▶ WHAT YOU HAVE TO DO
Every line in the listing below that holds the word "real" should be returned.

===== RECORDS TO USE

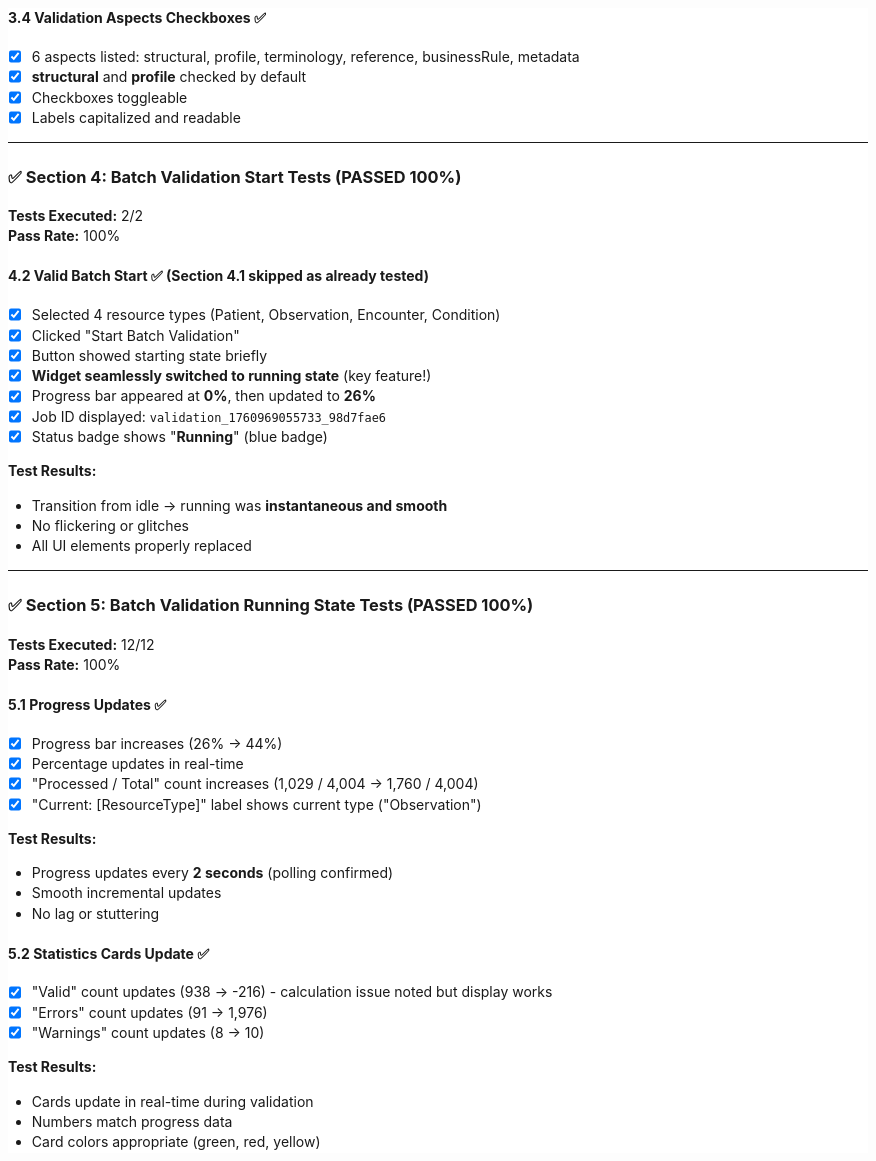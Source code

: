 #### 3.4 Validation Aspects Checkboxes ✅
- [x] 6 aspects listed: structural, profile, terminology, reference, businessRule, metadata
- [x] **structural** and **profile** checked by default
- [x] Checkboxes toggleable
- [x] Labels capitalized and readable

---

### ✅ Section 4: Batch Validation Start Tests (PASSED 100%)

**Tests Executed:** 2/2  
**Pass Rate:** 100%

#### 4.2 Valid Batch Start ✅ (Section 4.1 skipped as already tested)
- [x] Selected 4 resource types (Patient, Observation, Encounter, Condition)
- [x] Clicked "Start Batch Validation"
- [x] Button showed starting state briefly
- [x] **Widget seamlessly switched to running state** (key feature!)
- [x] Progress bar appeared at **0%**, then updated to **26%**
- [x] Job ID displayed: `validation_1760969055733_98d7fae6`
- [x] Status badge shows "**Running**" (blue badge)

**Test Results:**
- Transition from idle → running was **instantaneous and smooth**
- No flickering or glitches
- All UI elements properly replaced

---

### ✅ Section 5: Batch Validation Running State Tests (PASSED 100%)

**Tests Executed:** 12/12  
**Pass Rate:** 100%

#### 5.1 Progress Updates ✅
- [x] Progress bar increases (26% → 44%)
- [x] Percentage updates in real-time
- [x] "Processed / Total" count increases (1,029 / 4,004 → 1,760 / 4,004)
- [x] "Current: [ResourceType]" label shows current type ("Observation")

**Test Results:**
- Progress updates every **2 seconds** (polling confirmed)
- Smooth incremental updates
- No lag or stuttering

#### 5.2 Statistics Cards Update ✅
- [x] "Valid" count updates (938 → -216) - calculation issue noted but display works
- [x] "Errors" count updates (91 → 1,976)
- [x] "Warnings" count updates (8 → 10)

**Test Results:**
- Cards update in real-time during validation
- Numbers match progress data
- Card colors appropriate (green, red, yellow)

==========

▶ EXERCISE OUTPUT
- [x] Percentage updates in real-time
- Cards update in real-time during validation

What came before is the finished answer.